Exercise description |
Across all entries below, how many lines include "cases"? Answer with the number alone.

(Stored data)
++++++++
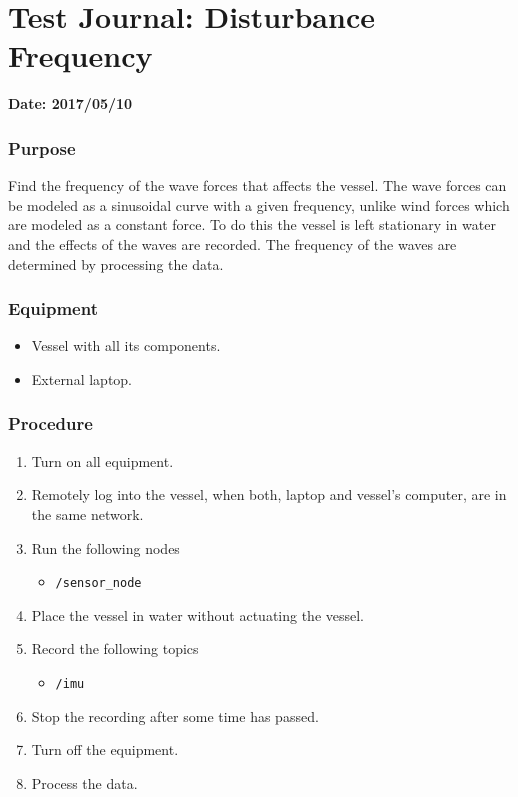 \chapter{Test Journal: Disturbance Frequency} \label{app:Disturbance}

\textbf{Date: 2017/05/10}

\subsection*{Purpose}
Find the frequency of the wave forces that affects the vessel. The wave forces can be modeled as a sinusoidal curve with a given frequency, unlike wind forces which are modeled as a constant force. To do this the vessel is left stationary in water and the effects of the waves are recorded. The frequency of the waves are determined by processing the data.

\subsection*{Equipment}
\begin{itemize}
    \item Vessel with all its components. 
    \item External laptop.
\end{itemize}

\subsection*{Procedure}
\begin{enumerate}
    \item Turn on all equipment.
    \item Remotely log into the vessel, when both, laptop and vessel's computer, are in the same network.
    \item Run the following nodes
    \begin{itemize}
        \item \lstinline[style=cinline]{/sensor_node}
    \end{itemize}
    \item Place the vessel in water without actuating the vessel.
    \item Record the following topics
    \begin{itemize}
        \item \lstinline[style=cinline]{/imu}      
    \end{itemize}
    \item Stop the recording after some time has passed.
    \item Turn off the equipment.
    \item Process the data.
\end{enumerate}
++++++++
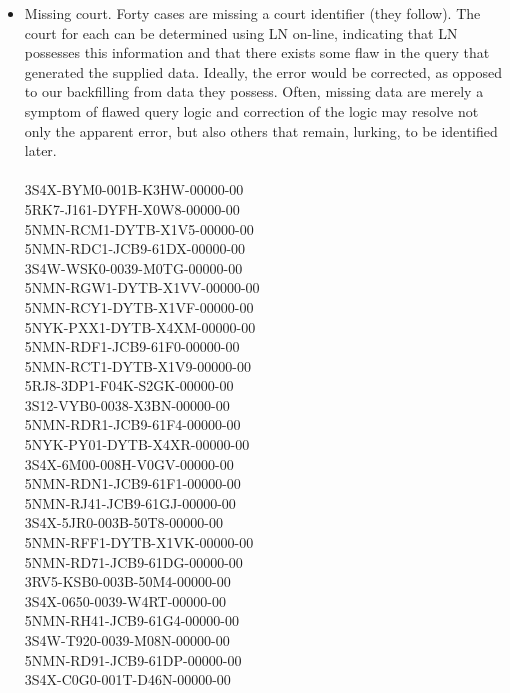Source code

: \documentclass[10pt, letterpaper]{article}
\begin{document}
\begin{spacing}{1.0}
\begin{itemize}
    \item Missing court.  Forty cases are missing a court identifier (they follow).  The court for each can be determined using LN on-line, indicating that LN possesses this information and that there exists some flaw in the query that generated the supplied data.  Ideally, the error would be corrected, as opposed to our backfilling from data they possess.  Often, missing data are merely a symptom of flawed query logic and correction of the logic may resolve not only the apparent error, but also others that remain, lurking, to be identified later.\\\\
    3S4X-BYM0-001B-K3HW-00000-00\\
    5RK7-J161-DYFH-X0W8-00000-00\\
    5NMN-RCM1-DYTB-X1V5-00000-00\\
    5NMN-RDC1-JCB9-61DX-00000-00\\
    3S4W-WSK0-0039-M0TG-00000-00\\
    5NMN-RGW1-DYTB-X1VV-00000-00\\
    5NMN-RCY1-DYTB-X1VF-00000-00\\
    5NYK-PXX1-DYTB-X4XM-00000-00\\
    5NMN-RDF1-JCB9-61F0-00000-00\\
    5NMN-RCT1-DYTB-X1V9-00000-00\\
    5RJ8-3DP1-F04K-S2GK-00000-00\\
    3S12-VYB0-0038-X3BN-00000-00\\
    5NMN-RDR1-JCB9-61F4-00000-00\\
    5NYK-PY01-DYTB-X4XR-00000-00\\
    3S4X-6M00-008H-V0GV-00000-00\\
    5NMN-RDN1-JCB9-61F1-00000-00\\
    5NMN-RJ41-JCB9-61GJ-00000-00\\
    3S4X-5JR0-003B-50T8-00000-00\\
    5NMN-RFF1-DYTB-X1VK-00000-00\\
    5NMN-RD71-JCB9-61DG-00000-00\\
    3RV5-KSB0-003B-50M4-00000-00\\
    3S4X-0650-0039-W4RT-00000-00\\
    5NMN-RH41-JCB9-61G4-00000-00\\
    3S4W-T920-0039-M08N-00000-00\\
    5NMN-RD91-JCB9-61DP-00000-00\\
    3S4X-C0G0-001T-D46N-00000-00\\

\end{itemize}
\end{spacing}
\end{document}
++++++++
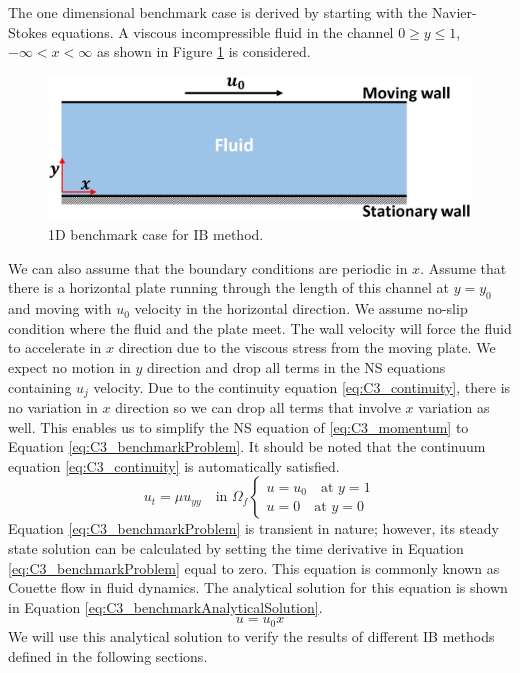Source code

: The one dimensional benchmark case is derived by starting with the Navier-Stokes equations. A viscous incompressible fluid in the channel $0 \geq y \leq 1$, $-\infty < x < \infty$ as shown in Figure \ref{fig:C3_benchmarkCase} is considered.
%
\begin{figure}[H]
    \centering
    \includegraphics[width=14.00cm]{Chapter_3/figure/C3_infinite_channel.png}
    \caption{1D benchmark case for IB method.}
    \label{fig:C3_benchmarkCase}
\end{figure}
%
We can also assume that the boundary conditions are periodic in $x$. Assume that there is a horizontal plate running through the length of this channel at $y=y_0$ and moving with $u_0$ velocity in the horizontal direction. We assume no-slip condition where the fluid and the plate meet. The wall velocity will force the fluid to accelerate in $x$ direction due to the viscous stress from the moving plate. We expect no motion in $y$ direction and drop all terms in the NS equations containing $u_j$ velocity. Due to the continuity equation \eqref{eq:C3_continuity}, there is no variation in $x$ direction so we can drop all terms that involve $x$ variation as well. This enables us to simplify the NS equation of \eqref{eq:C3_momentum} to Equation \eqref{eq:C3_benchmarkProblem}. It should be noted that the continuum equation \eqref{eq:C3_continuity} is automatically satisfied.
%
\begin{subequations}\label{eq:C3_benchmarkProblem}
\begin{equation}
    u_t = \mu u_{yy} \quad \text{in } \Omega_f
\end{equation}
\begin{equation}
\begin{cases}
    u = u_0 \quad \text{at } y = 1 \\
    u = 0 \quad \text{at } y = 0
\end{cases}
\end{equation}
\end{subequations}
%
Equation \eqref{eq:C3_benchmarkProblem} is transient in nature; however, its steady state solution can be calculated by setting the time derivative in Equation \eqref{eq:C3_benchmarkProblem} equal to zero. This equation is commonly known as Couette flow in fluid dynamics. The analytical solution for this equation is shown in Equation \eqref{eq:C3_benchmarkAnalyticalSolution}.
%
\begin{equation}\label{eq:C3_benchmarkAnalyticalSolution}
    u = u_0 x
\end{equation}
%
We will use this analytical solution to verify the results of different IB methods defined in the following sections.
++++++++
Task answer |
3